Recently, Howard noticed that Betty wasn't paying attention when he was talking to her. Oh, she tries to listen, to be caring and polite, but she just plain isn't interested in hearing the details about Howard's pursuits. She finds Howard's details boring. Betty has other things on her mind, things she'd like to talk about, but Howard's not particularly interested in hearing what she has to say about movies and books, especially novels.

They had anticipated a different kind of retirement, one in which each would share the other's interests, one in which they'd be inseparable; best friends and companions. They still love each other, and there are still many shared activities, but they had to admit they were disappointed and lonely. Lonely that was the last thing they expected to happen to them. They still had each other after all, wasn't that enough?

No. It wasn't enough. They'd never found each other boring before. When they were working, they had less time to focus on special interests and hobbies, and they had co-workers with whom to share projects, ideas and schemes. Now they were expecting each other to fill all their needs. They were putting too much pressure on one relationship.

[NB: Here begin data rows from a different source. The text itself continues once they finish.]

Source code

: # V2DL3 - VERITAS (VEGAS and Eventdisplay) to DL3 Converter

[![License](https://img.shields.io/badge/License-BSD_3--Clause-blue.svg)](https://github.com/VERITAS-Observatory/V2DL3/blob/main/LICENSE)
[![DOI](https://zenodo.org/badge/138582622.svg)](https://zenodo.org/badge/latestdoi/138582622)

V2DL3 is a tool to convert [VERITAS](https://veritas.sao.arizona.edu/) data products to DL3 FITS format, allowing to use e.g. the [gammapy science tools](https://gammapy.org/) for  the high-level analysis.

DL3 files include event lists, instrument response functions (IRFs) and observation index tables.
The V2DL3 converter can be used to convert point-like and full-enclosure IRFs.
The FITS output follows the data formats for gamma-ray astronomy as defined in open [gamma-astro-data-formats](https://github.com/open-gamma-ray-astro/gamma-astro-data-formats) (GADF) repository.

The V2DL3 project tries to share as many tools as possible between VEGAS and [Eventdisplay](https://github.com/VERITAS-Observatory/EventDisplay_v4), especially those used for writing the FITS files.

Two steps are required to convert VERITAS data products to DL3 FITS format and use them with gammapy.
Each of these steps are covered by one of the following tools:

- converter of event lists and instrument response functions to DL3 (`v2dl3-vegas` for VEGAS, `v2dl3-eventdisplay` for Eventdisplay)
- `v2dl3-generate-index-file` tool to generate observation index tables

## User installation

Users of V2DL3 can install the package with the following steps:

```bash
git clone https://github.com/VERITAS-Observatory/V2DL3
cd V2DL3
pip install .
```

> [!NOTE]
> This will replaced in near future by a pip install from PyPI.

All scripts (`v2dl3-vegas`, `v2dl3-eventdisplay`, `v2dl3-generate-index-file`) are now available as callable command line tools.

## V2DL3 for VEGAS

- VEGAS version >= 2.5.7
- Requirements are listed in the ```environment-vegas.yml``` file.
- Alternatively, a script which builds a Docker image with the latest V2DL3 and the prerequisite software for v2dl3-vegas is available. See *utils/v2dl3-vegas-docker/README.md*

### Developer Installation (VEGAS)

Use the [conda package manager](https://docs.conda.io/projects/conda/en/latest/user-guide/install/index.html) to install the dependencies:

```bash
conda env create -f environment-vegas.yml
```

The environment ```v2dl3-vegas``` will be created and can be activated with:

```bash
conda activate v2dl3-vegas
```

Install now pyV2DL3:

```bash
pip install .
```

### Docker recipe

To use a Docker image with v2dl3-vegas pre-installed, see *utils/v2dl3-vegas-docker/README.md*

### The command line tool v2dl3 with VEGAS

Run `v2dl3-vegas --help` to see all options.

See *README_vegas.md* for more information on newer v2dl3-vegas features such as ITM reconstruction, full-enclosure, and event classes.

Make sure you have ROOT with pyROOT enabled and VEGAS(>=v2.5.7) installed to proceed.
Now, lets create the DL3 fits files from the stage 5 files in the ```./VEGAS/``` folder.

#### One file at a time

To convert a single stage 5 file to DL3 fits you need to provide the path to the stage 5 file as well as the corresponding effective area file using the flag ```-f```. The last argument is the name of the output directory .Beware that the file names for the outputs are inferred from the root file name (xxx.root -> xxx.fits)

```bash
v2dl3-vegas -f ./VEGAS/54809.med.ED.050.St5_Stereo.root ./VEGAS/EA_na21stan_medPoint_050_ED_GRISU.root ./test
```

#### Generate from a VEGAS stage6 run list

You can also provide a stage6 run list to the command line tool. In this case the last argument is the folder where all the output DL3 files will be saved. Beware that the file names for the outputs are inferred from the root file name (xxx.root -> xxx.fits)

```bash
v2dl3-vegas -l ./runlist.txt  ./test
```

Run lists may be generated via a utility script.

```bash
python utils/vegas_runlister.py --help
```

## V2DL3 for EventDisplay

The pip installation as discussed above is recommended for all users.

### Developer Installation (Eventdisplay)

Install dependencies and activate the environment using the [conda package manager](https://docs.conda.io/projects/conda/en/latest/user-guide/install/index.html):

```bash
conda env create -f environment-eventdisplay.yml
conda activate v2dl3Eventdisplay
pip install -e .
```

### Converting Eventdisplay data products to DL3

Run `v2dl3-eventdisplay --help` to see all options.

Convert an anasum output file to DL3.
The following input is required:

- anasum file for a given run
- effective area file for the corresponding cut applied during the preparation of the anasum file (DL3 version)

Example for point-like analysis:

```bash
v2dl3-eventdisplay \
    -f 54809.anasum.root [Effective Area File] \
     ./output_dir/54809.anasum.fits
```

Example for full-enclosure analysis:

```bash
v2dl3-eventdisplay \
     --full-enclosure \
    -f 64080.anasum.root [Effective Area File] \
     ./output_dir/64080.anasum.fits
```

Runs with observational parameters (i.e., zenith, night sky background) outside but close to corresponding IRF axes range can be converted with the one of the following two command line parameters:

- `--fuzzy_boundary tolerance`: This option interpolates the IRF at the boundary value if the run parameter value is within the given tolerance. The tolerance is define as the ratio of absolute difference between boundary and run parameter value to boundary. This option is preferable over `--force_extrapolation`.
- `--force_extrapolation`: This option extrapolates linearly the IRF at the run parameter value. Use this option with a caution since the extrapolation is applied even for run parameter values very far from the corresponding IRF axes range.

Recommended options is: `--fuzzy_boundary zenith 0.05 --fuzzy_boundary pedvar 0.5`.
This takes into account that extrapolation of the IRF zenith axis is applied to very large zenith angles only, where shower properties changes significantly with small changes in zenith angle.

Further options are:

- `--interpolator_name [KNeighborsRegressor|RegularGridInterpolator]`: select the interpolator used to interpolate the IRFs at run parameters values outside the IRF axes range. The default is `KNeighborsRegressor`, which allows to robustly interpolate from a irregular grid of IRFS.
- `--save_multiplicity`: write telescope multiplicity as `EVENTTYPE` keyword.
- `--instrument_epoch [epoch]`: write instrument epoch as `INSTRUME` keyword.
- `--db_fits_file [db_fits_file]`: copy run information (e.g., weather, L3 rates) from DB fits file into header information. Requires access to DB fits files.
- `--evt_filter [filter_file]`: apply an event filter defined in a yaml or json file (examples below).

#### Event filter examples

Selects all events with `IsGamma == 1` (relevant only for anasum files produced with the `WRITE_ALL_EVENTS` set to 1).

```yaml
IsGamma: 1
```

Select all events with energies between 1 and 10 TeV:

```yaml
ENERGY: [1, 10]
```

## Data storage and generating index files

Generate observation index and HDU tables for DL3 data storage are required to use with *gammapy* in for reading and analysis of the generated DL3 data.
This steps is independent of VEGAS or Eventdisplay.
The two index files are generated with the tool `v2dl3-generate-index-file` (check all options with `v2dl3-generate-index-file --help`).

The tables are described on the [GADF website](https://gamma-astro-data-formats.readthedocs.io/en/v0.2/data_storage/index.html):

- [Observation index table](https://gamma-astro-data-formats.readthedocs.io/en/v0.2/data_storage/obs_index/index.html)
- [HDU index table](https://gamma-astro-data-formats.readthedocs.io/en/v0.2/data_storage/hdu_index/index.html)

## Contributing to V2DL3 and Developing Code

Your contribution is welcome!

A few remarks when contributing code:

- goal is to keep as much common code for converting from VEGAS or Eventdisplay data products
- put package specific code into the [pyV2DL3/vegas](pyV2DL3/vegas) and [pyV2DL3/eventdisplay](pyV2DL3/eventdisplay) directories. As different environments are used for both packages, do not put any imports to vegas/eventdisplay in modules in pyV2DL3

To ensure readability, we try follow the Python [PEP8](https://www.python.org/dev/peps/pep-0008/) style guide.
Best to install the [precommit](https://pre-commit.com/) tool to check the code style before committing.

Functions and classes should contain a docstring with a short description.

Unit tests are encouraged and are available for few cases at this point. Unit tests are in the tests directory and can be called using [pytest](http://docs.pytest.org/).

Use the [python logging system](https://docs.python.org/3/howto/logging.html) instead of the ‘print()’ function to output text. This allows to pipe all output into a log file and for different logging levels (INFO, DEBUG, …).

Relationships like all living things need fresh air and food to survive and to thrive. In a closed system, things, and people die from malnutrition or lack of oxygen. What worked so well for them in the past was that they had others with whom to share.

To make a long story short, Howard found other people to talk to about his special interests. He joined a group of other digital photographers. Now when he wants to talk details, he picks up the phone and calls one of his buddies from the group. Betty joined a book discussion group and a writer's class. They continue to value each other's products' but they don't bore each other with the details of the process. There still are other activities and interests they do share, just like before they retired.